# Field of Fractions and Extensions

• Oct 8th 2010, 03:10 PM
bleys
Field of Fractions and Extensions
Hello, I'd like some help regarding field extensions.
Let L:K be a field extension. $\displaystyle \alpha \in L$ is algebraic if and only if $\displaystyle K[\alpha] = K(\alpha) \simeq F[X]/(f)$ where f is the minimal polynomial of alpha in K.
Now before I even get to the $\displaystyle F[X]/(f)$ I'd like some clarification about the equality between the polynomials in alpha and the rational functions in alpha.
I know one inclusion is trivial; the other inclusion (showing that all non-zero elements in $\displaystyle K[\alpha]$ are invertible) is fine except the proof I've seen states 'it is enough to show that the inverse of $\displaystyle \alpha$ is in the ring'. I don't understand why this is enough? Generally $\displaystyle K[\alpha]$ is not of the form $\displaystyle k+t\alpha$ with k,t in K (right?) so how is showing $\displaystyle \alpha ^{-1}$ is in the ring enough to show all the other inverses are in the ring?
For the isomorphism I'm not sure what map to use..
• Oct 8th 2010, 06:36 PM
tonio
Quote:

Originally Posted by bleys
Hello, I'd like some help regarding field extensions.
Let L:K be a field extension. $\displaystyle \alpha \in L$ is algebraic if and only if $\displaystyle K[\alpha] = K(\alpha) \simeq F[X]/(f)$ where f is the minimal polynomial of alpha in K.
Now before I even get to the $\displaystyle F[X]/(f)$ I'd like some clarification about the equality between the polynomials in alpha and the rational functions in alpha.
I know one inclusion is trivial; the other inclusion (showing that all non-zero elements in $\displaystyle K[\alpha]$ are invertible) is fine except the proof I've seen states 'it is enough to show that the inverse of $\displaystyle \alpha$ is in the ring'. I don't understand why this is enough? Generally $\displaystyle K[\alpha]$ is not of the form $\displaystyle k+t\alpha$ with k,t in K (right?) so how is showing $\displaystyle \alpha ^{-1}$ is in the ring enough to show all the other inverses are in the ring?
For the isomorphism I'm not sure what map to use..
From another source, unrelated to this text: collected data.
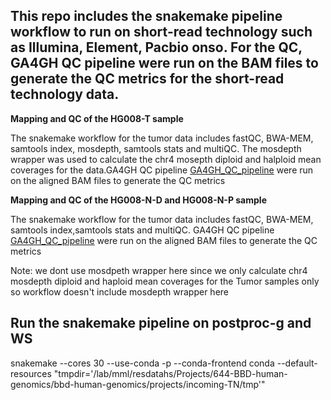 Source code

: ## This repo includes the snakemake pipeline workflow to run on short-read technology such as Illumina, Element, Pacbio onso. For the QC, GA4GH QC pipeline were run on the BAM files to generate the QC metrics for the short-read technology data.


**Mapping and QC of the HG008-T sample**

The snakemake workflow for the tumor data includes fastQC, BWA-MEM, samtools index, mosdepth, samtools stats and multiQC. The mosdepth wrapper was used to calculate the chr4 mosepth diploid and halploid mean coverages for the data.GA4GH QC pipeline [GA4GH_QC_pipeline](https://github.com/c-BIG/NPM-sample-qc/tree/v0.11.0) were run on the aligned BAM files to generate the QC metrics

**Mapping and QC of the HG008-N-D and HG008-N-P sample**

The snakemake workflow for the tumor data includes fastQC, BWA-MEM, samtools index,samtools stats and multiQC. GA4GH QC pipeline [GA4GH_QC_pipeline](https://github.com/c-BIG/NPM-sample-qc/tree/v0.11.0) were run on the aligned BAM files to generate the QC metrics

Note: we dont use mosdpeth wrapper here since we only calculate chr4 mosdepth diploid and haploid mean coverages for the Tumor samples only so workflow doesn't include mosdepth wrapper here

## Run the snakemake pipeline on postproc-g and WS

snakemake --cores 30 --use-conda -p  --conda-frontend conda --default-resources "tmpdir='/lab/mml/resdatahs/Projects/644-BBD-human-genomics/bbd-human-genomics/projects/incoming-TN/tmp'"

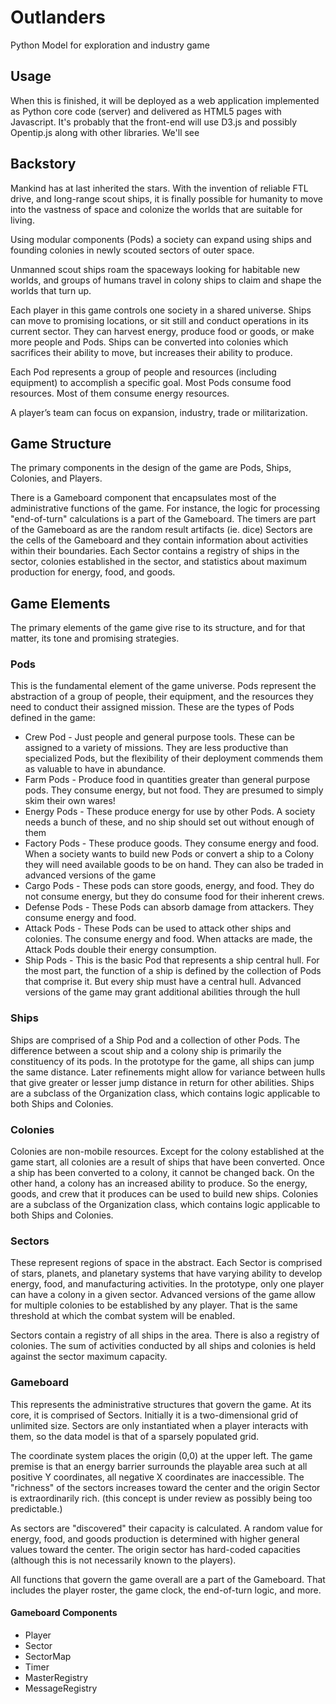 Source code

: # Outlanders
Python Model for exploration and industry game

## Usage
When this is finished, it will be deployed as a web application implemented as Python core code (server) and
delivered as HTML5 pages with Javascript. It's probably that the front-end will use D3.js and possibly
Opentip.js along with other libraries. We'll see

## Backstory
Mankind has at last inherited the stars. With the invention of reliable FTL drive, and long-range scout ships, it is 
finally possible for humanity to move into the vastness of space and colonize the worlds that are suitable for living.

Using modular components (Pods) a society can expand using ships and founding colonies in newly scouted sectors of
outer space.

Unmanned scout ships roam the spaceways looking for habitable new worlds, and groups of humans travel in colony 
ships to claim and shape the worlds that turn up.

Each player in this game controls one society in a shared universe. Ships can move to promising locations, or sit
still and conduct operations in its current sector. They can harvest energy, produce food or goods, or make more
people and Pods. Ships can be converted into colonies which sacrifices their ability to move, but increases their
ability to produce.

Each Pod represents a group of people and resources (including equipment) to accomplish a specific goal. Most Pods
consume food resources. Most of them consume energy resources.

A player’s team can focus on expansion, industry, trade or militarization.

## Game Structure

The primary components in the design of the game are Pods, Ships, Colonies, and Players.

There is a Gameboard component that encapsulates most of the administrative functions of the game. 
For instance, the logic for processing "end-of-turn" calculations is a part of the Gameboard.
The timers are part of the Gameboard as are the random result artifacts (ie. dice)
Sectors are the cells of the Gameboard and they contain information about activities within their
boundaries. Each Sector contains a registry of ships in the sector, colonies established in the
sector, and statistics about maximum production for energy, food, and goods.

## Game Elements

The primary elements of the game give rise to its structure, and for that matter, its tone and
promising strategies.

### Pods

This is the fundamental element of the game universe. Pods represent the abstraction of a group of
people, their equipment, and the resources they need to conduct their assigned mission. These are the
types of Pods defined in the game:

* Crew Pod - Just people and general purpose tools. These can be assigned to a variety of missions. They are
less productive than specialized Pods, but the flexibility of their deployment commends them as valuable to
have in abundance.
* Farm Pods - Produce food in quantities greater than general purpose pods. They consume energy, but not food.
They are presumed to simply skim their own wares!
* Energy Pods - These produce energy for use by other Pods. A society needs a bunch of these, and no ship
should set out without enough of them
* Factory Pods - These produce goods. They consume energy and food. When a society wants to build new Pods or
convert a ship to a Colony they will need available goods to be on hand. They can also be traded in advanced
versions of the game
* Cargo Pods - These pods can store goods, energy, and food. They do not consume energy, but they do consume
food for their inherent crews.
* Defense Pods - These Pods can absorb damage from attackers. They consume energy and food.
* Attack Pods - These Pods can be used to attack other ships and colonies. The consume energy and food.
When attacks are made, the Attack Pods double their energy consumption.
* Ship Pods - This is the basic Pod that represents a ship central hull. For the most part, the function of
a ship is defined by the collection of Pods that comprise it. But every ship must have a central hull. Advanced
versions of the game may grant additional abilities through the hull

### Ships
Ships are comprised of a Ship Pod and a collection of other Pods. The difference between a scout ship and
a colony ship is primarily the constituency of its pods. In the prototype for the game, all ships can jump
the same distance. Later refinements might allow for variance between hulls that give greater or lesser
jump distance in return for other abilities. Ships are a subclass of the Organization class, which contains
logic applicable to both Ships and Colonies.

### Colonies
Colonies are non-mobile resources. Except for the colony established at the game start, all colonies are
a result of ships that have been converted. Once a ship has been converted to a colony, it cannot be changed
back. On the other hand, a colony has an increased ability to produce. So the energy, goods, and crew that it
produces can be used to build new ships. Colonies are a subclass of the Organization class, which contains
logic applicable to both Ships and Colonies.

### Sectors
These represent regions of space in the abstract. Each Sector is comprised of stars, planets, and planetary
systems that have varying ability to develop energy, food, and manufacturing activities. In the prototype,
only one player can have a colony in a given sector. Advanced versions of the game allow for multiple
colonies to be established by any player. That is the same threshold at which the combat system will be
enabled.

Sectors contain a registry of all ships in the area. There is also a registry of colonies. The sum of activities
conducted by all ships and colonies is held against the sector maximum capacity.

### Gameboard
This represents the administrative structures that govern the game. At its core, it is comprised of Sectors.
Initially it is a two-dimensional grid of unlimited size. Sectors are only instantiated when a player interacts
with them, so the data model is that of a sparsely populated grid.

The coordinate system places the origin (0,0) at the upper left. The game premise is that an energy barrier
surrounds the playable area such at all positive Y coordinates, all negative X coordinates are inaccessible.
The "richness" of the sectors increases toward the center and the origin Sector is extraordinarily rich. 
(this concept is under review as possibly being too predictable.)

As sectors are "discovered" their capacity is calculated. A random value for energy, food, and goods production
is determined with higher general values toward the center. The origin sector has hard-coded capacities (although
this is not necessarily known to the players).

All functions that govern the game overall are a part of the Gameboard. That includes the player roster,
the game clock, the end-of-turn logic, and more.

#### Gameboard Components

- Player
- Sector
- SectorMap
- Timer
- MasterRegistry
- MessageRegistry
It is enough because clearly $\displaystyle K[\alpha]$ is an integral domain...(Wink)

Tonio
• Oct 9th 2010, 11:39 AM
bleys
Call me stupid, but I still don't understand :(
• Oct 9th 2010, 02:43 PM
tonio
Quote:

Originally Posted by bleys
Call me stupid, but I still don't understand :(

Not stupid, but perhaps al little careless: what's missing an integral domain to be a field? Well then, what must be proved in order to show some int. domain is actually a field?

Tonio
• Oct 10th 2010, 07:15 AM
bleys
Well, for any non-zero $\displaystyle a$ in the integral domain, you must show $\displaystyle a^{-1}$ is also in the integral domain. We've shown it for $\displaystyle \alpha$, what about the rest? How is knowing $\displaystyle \alpha ^{-1}$ is in $\displaystyle K[\alpha]$ imply any polynomial in $\displaystyle \alpha$ is invertible?
I'm not really sure where you're going; the best I could do is use induction on the degree of polynomials in $\displaystyle K[\alpha]$, but I don't think that's the kind of proof you're (or the book is) thinking about, even though it is quite simple and short.
• Oct 10th 2010, 08:14 AM
tonio
Quote:

Originally Posted by bleys
Well, for any non-zero $\displaystyle a$ in the integral domain, you must show $\displaystyle a^{-1}$ is also in the integral domain. We've shown it for $\displaystyle \alpha$, what about the rest? How is knowing $\displaystyle \alpha ^{-1}$ is in $\displaystyle K[\alpha]$ imply any polynomial in $\displaystyle \alpha$ is invertible?
I'm not really sure where you're going; the best I could do is use induction on the degree of polynomials in $\displaystyle K[\alpha]$, but I don't think that's the kind of proof you're (or the book is) thinking about, even though it is quite simple and short.

I think it's simpler than that, but deeper from an abstract algebra point of view: look at the ring homom. $\displaystyle \phi: K[x]\rightarrow K[\alpha]$

defined by $\displaystyle \phi(f(x)):=f(\alpha)$ . Since $\displaystyle K[\alpha]$ in an int. domain, $\displaystyle <f(x)>:=\ker\phi$ is a prime ideal, but since

$\displaystyle K[x]$ is an Euclidean domain this prime ideal is in fact maximal (and thus $\displaystyle f(x)$ is irreducible: the irr.

pol. of $\displaystyle \alpha$ , and thus $\displaystyle K[\alpha]$ is a field, and since $\displaystyle K[\alpha]\subset K(\alpha)$ , then...

Tonio
• Oct 10th 2010, 09:06 AM
bleys
Alright, I see. It didn't occur to me to use the substitution homomorphism...
Anyway, thanks for the help, Tonio!